Can an arbitrary quantum system of finite size be made to reliably relax to its ground state? Is there a physical principle prohibiting this? I am talking about the possibility of reliably cooling an arbitrary quantum system of FINITE size (for example, localized on earth), to its ground state through any means, like exposure to a special kind of environment etc. By reliable, I mean that for the given system, can we calculate a finite time T after which it has a high probability, lets say 75%, of relaxing to the ground state?
Can this always be done? If not, is there a physical argument prohibiting it?
More Details for context: I read a [paper][1] that gives a physical argument why this may not be possible. It asserts that the ground state of carbon is known to be graphite, yet tiny pieces of diamond have been found to survive in meteorites for billions of years.
I tried to set up the GKSL equation for the relaxation of a two state system exposed to some environment at temperature T. I found that a quantum cooling analogous to newton cooling in the sense that there are exponential decay terms for the off diagonal elements and so on, can be incorporated as the lindblad equation.
So the catch may be that the system may get caught somewhere in a local minima for an indefinite amount of time, prohibiting it from reaching the ground state.
[1]: http://citeseerx.ist.psu.edu/viewdoc/download?doi=10.1.1.85.6029&rep=rep1&type=pdf “ Smith, Warren D. "Three counterexamples refuting Kieu’s plan for “quantum adiabatic hypercomputation”; and some uncomputable quantum mechanical tasks." Applied Mathematics and Computation 178.1 (2006): 184-193.”
Note: to get to the relevant paragraph of the paper above, search for the term 'cool' in the pdf.
 A: Yes, in principle at least. A number of points

*

*Cooling down corresponds to a time-evolution in imaginary time $\tau$ i.e. $\hat{\rho}(t)=e^{-\hat{H}\tau}\hat{\rho}_0 e^{-\hat{H}\tau}$, and it is easy to see that this leads to the ground state.

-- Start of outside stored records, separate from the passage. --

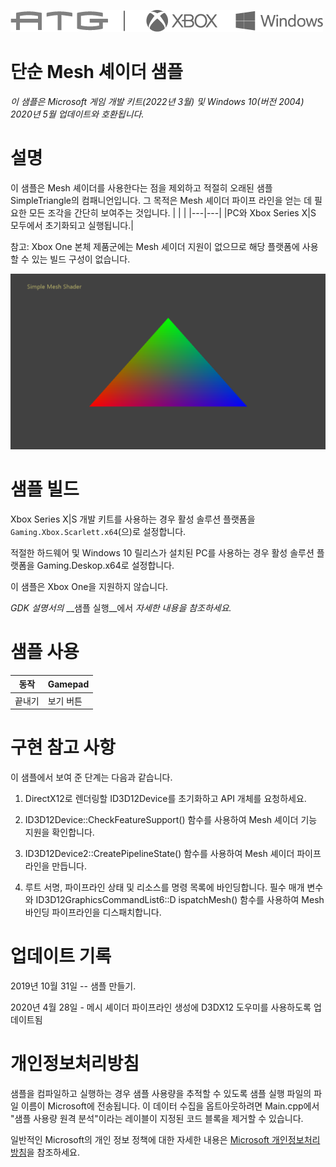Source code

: ![](./media/image1.png)

# 단순 Mesh 셰이더 샘플

*이 샘플은 Microsoft 게임 개발 키트(2022년 3월) 및 Windows 10(버전 2004) 2020년 5월 업데이트와 호환됩니다.*

# 설명

이 샘플은 Mesh 셰이더를 사용한다는 점을 제외하고 적절히 오래된 샘플 SimpleTriangle의 컴패니언입니다. 그 목적은 Mesh 셰이더 파이프 라인을 얻는 데 필요한 모든 조각을 간단히 보여주는 것입니다.
| | |
|---|---|
|PC와 Xbox Series X|S 모두에서 초기화되고 실행됩니다.|

참고: Xbox One 본체 제품군에는 Mesh 셰이더 지원이 없으므로 해당 플랫폼에 사용할 수 있는 빌드 구성이 없습니다.

![](./media/image3.png)

# 샘플 빌드

Xbox Series X|S 개발 키트를 사용하는 경우 활성 솔루션 플랫폼을 `Gaming.Xbox.Scarlett.x64`(으)로 설정합니다.

적절한 하드웨어 및 Windows 10 릴리스가 설치된 PC를 사용하는 경우 활성 솔루션 플랫폼을 Gaming.Deskop.x64로 설정합니다.

이 샘플은 Xbox One을 지원하지 않습니다.

*GDK 설명서의* __샘플 실행__에서 *자세한 내용을 참조하세요.*

# 샘플 사용

| 동작 | Gamepad |
|---|---|
| 끝내기 | 보기 버튼 |

# 구현 참고 사항

이 샘플에서 보여 준 단계는 다음과 같습니다.

1. DirectX12로 렌더링할 ID3D12Device를 초기화하고 API 개체를 요청하세요.

2. ID3D12Device::CheckFeatureSupport() 함수를 사용하여 Mesh 셰이더 기능 지원을 확인합니다.

3. ID3D12Device2::CreatePipelineState() 함수를 사용하여 Mesh 셰이더 파이프라인을 만듭니다.

4. 루트 서명, 파이프라인 상태 및 리소스를 명령 목록에 바인딩합니다. 필수 매개 변수와 ID3D12GraphicsCommandList6::D ispatchMesh() 함수를 사용하여 Mesh 바인딩 파이프라인을 디스패치합니다.

# 업데이트 기록

2019년 10월 31일 -- 샘플 만들기.

2020년 4월 28일 - 메시 셰이더 파이프라인 생성에 D3DX12 도우미를 사용하도록 업데이트됨

# 개인정보처리방침

샘플을 컴파일하고 실행하는 경우 샘플 사용량을 추적할 수 있도록 샘플 실행 파일의 파일 이름이 Microsoft에 전송됩니다. 이 데이터 수집을 옵트아웃하려면 Main.cpp에서 "샘플 사용량 원격 분석"이라는 레이블이 지정된 코드 블록을 제거할 수 있습니다.

일반적인 Microsoft의 개인 정보 정책에 대한 자세한 내용은 [Microsoft 개인정보처리방침](https://privacy.microsoft.com/en-us/privacystatement/)을 참조하세요.


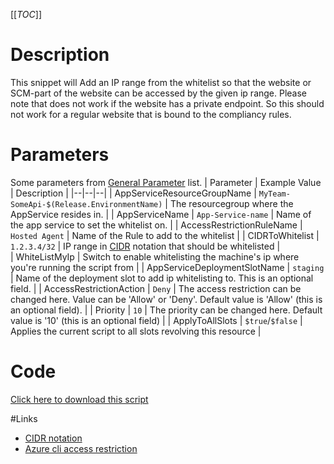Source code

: [[_TOC_]]

# Description
This snippet will Add an IP range from the whitelist so that the website or SCM-part of the website can be accessed by the given ip range. Please note that does not work if the website has a private endpoint. So this should not work for a regular website that is bound to the compliancy rules.

# Parameters
Some parameters from [General Parameter](/Azure/Azure-CLI-Snippets) list.
| Parameter | Example Value | Description |
|--|--|--|
| AppServiceResourceGroupName | `MyTeam-SomeApi-$(Release.EnvironmentName)` | The resourcegroup where the AppService resides in. |
| AppServiceName | `App-Service-name` | Name of the app service to set the whitelist on. | 
| AccessRestrictionRuleName | `Hosted Agent` | Name of the Rule to add to the whitelist  |
| CIDRToWhitelist | `1.2.3.4/32` | IP range in [CIDR](https://en.wikipedia.org/wiki/Classless_Inter-Domain_Routing) notation that should be whitelisted |  
| WhiteListMyIp | Switch to enable whitelisting the machine's ip where you're running the script from |
| AppServiceDeploymentSlotName | `staging` | Name of the deployment slot to add ip whitelisting to. This is an optional field. |
| AccessRestrictionAction | `Deny` | The access restriction can be changed here. Value can be 'Allow' or 'Deny'. Default value is 'Allow' (this is an optional field). | 
| Priority | `10` | The priority can be changed here. Default value is '10' (this is an optional field) |
| ApplyToAllSlots | `$true`/`$false` | Applies the current script to all slots revolving this resource |

# Code
[Click here to download this script](../../../../src/App-Services/Add-IP-Whitelist-for-App-Service.ps1)

#Links

- [CIDR notation](https://en.wikipedia.org/wiki/Classless_Inter-Domain_Routing)
- [Azure cli access restriction](https://docs.microsoft.com/en-us/cli/azure/webapp/config/access-restriction?view=azure-cli-latest)

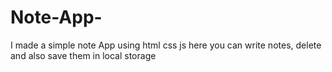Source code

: # Note-App-
I made a simple note App using html css js here you can write notes, delete and also save them in local storage 
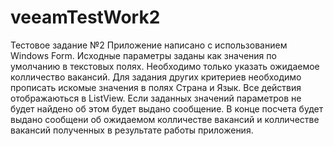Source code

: # veeamTestWork2
Тестовое задание №2
Приложение написано с использованием Windows Form.
Исходные параметры заданы как значения по умолчанию в текстовых полях.
Необходимо только указать ожидаемое колличество вакансий.
Для задания других критериев необходимо прописать искомые значения в полях Страна и Язык.
Все действия отображаються в ListView. Если заданных значений параметров не будет найдено об этом будет выдано сообщение.
В конце посчета будет выдано сообщени об ожидаемом колличестве вакансий и 
колличестве вакансий полученных в результате работы приложения.
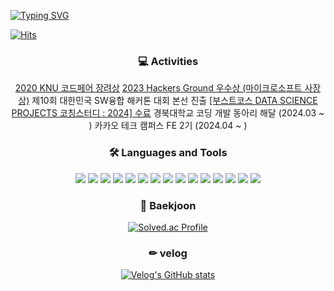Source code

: [![Typing SVG](https://readme-typing-svg.demolab.com?font=Caveat&size=50&duration=3000&pause=1000&color=1E90FF&center=true&vCenter=true&repeat=false&random=false&width=800&height=100&lines=Hello%2C+I'm+Front-End+Developer+SEUNG+BEOM)](https://git.io/typing-svg)
</div>

[![Hits](https://hits.seeyoufarm.com/api/count/incr/badge.svg?url=https%3A%2F%2Fgithub.com%2Fseung365%2Fhit-counter&count_bg=%2300FFFF&title_bg=%2300BFFF&icon=&icon_color=%23000000&title=hits&edge_flat=true)](https://hits.seeyoufarm.com)


<div align=center>
  
### 💻 Activities
[2020 KNU 코드페어 장려상](/codepair.jpeg)
[2023 Hackers Ground 우수상 (마이크로소프트 사장상)](/hackersground.png)
제10회 대한민국 SW융합 해커톤 대회 본선 진출
[[부스트코스 DATA SCIENCE PROJECTS 코칭스터디 : 2024] 수료](/certificate_A20240215-019154.pdf)
경북대학교 코딩 개발 동아리 해달 (2024.03 ~ )
카카오 테크 캠퍼스 FE 2기 (2024.04 ~ )


### 🛠 Languages and Tools
<div class='row'>
<img src="https://img.shields.io/badge/CSS3-1572B6?style=flat-square&logo=CSS3&logoColor=white"/> 
<img src="https://img.shields.io/badge/HTML5-E34F26?style=flat-square&logo=HTML5&logoColor=white"/> 
<img src="https://img.shields.io/badge/JavaScript-F7DF1E?style=flat-square&logo=JavaScript&logoColor=white"/> 
<img src="https://img.shields.io/badge/TypeScript-%23007ACC.svg?style=flat-square&logo=typescript&logoColor=white"/>
<img src="https://img.shields.io/badge/React-61DAFB?style=flat-square&logo=React&logoColor=white"/> 
<img src="https://img.shields.io/badge/Styled--Components-DB7093?style=flat-square&logo=styled-components&logoColor=white"/>
<img src="https://img.shields.io/badge/Java-%23007396.svg?&style=flat-square&logo=java&logoColor=white"/> 
<img src="https://img.shields.io/badge/Linux-FCC624?style=flat-square&logo=Linux&logoColor=white"/> 
<img src="https://img.shields.io/badge/Python-3776AB?style=flat-square&logo=Python&logoColor=white"/> 
<img src="https://img.shields.io/badge/Android-34A853?style=flat-square&logo=android&logoColor=white"/> 
<img src="https://img.shields.io/badge/C-A8B9CC?style=flat-square&logo=c&logoColor=white"/> 
<img src="https://img.shields.io/badge/C++-00599C?style=flat-square&logo=C%2B%2B&logoColor=white"/> 
<img src="https://img.shields.io/badge/Github-181717?style=flat-square&logo=github&logoColor=white"/> 
<img src="https://img.shields.io/badge/Git-F05032?style=flat-square&logo=git&logoColor=white"/>
<img src="https://img.shields.io/badge/figma-%23F24E1E.svg?style=flat-square&logo=figma&logoColor=white"/>
</div>

### 🚩 Baekjoon

[![Solved.ac Profile](http://mazassumnida.wtf/api/v2/generate_badge?boj=bdh6009)](https://solved.ac/bdh6009/)



### ✏ velog

[![Velog's GitHub stats](https://velog-readme-stats.vercel.app/api?name=seung365)](https://velog.io/@seung365/posts)

</div>

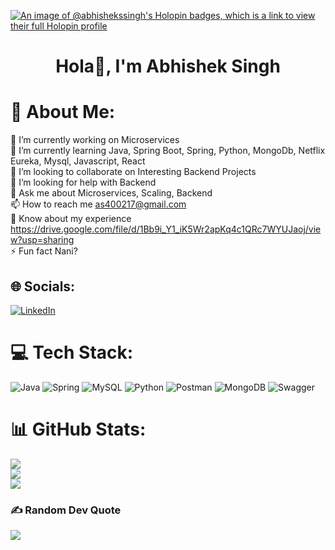 [![An image of @abhishekssingh's Holopin badges, which is a link to view their full Holopin profile](https://holopin.me/abhishekssingh)](https://holopin.io/@abhishekssingh)
<h1 align="center">Hola👋, I'm Abhishek Singh</h1>

# 💫 About Me:
🔭 I’m currently working on Microservices<br>🌱 I’m currently learning Java, Spring Boot, Spring, Python, MongoDb, Netflix Eureka, Mysql, Javascript, React<br>👯 I’m looking to collaborate on Interesting Backend Projects<br>🤝 I’m looking for help with Backend<br>💬 Ask me about Microservices, Scaling, Backend<br>📫 How to reach me as400217@gmail.com<br>📄 Know about my experience https://drive.google.com/file/d/1Bb9i_Y1_iK5Wr2apKq4c1QRc7WYUJaoj/view?usp=sharing<br>⚡ Fun fact Nani?


## 🌐 Socials:
[![LinkedIn](https://img.shields.io/badge/LinkedIn-%230077B5.svg?logo=linkedin&logoColor=white)](https://linkedin.com/in/abhishek-singh-b68b531ba)


# 💻 Tech Stack:
![Java](https://img.shields.io/badge/java-%23ED8B00.svg?style=for-the-badge&logo=java&logoColor=white) ![Spring](https://img.shields.io/badge/spring-%236DB33F.svg?style=for-the-badge&logo=spring&logoColor=white) ![MySQL](https://img.shields.io/badge/mysql-%2300f.svg?style=for-the-badge&logo=mysql&logoColor=white) ![Python](https://img.shields.io/badge/python-3670A0?style=for-the-badge&logo=python&logoColor=ffdd54) ![Postman](https://img.shields.io/badge/Postman-FF6C37?style=for-the-badge&logo=postman&logoColor=white) ![MongoDB](https://img.shields.io/badge/MongoDB-%234ea94b.svg?style=for-the-badge&logo=mongodb&logoColor=white) ![Swagger](https://img.shields.io/badge/-Swagger-%23Clojure?style=for-the-badge&logo=swagger&logoColor=white)
# 📊 GitHub Stats:
![](https://github-readme-stats.vercel.app/api?username=abhishek-ssingh&theme=dark&hide_border=false&include_all_commits=true&count_private=false)<br/>
![](https://github-readme-streak-stats.herokuapp.com/?user=abhishek-ssingh&theme=dark&hide_border=false)<br/>
![](https://github-readme-stats.vercel.app/api/top-langs/?username=abhishek-ssingh&theme=dark&hide_border=false&include_all_commits=true&count_private=false&layout=compact)

### ✍️ Random Dev Quote
![](https://quotes-github-readme.vercel.app/api?type=horizontal&theme=radical)


<!-- Proudly created with GPRM ( https://gprm.itsvg.in ) -->
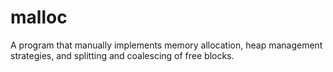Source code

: # malloc
A program that manually implements memory allocation, heap management strategies, and splitting and coalescing of free blocks.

*The whole notion of cooling down relies on the Second Law of Thermodynamics: basically, any (equilibrium) system will tend towards a Boltzmann-Gibbs state at infinite time, and the corresponding temperature will go to the one of its environment. So if you put the system in a $T=0$ bath, eventually it goes to its ground state. The assumption is here that thermodynamics is valid, meaning we are relying on ergodicity (for any microstate, there exist some incoherent process connecting it to the other microstates), but this is widely accepted except for some very specifically engineered cases. Thermodynamics doesn't tell anything about the timescales involved, though.


*Consider as a practical setup, that the system couples with empty space, a bath at $T=0$. Cooling down occurs by spontaneous emission, single-photon losses in the simplest case. We can describe this process with a Lindblad equation, and an associated Liouvillian superoperator $\mathcal{L}$. In case where where the quantum-dynamical semigroup is irreducible (basically, this is the same assumption as ergodicity), $\mathcal{L}$ has a unique lowest eigenvector, the steady state (also known as Spohn's theorem). If the emission process can only decrease energy, the steady state is the same as the ground state. The spectrum of $\mathcal{L}$ has also a gap, and the inverse of this Liouvillian gap corresponds to the slowest timescale associated with cooling.
Of course, metastabilities exist, but that's what they are, metastable so at some point, possibly longer than the age of the universe, the system will decay further. A good example of long-living metastabilities are glasses. Typically, slow cooling or thermal annealing where the temperature is decreased slowly, overcomes metastabilities faster than connecting it to a $T=0$ bath as described above.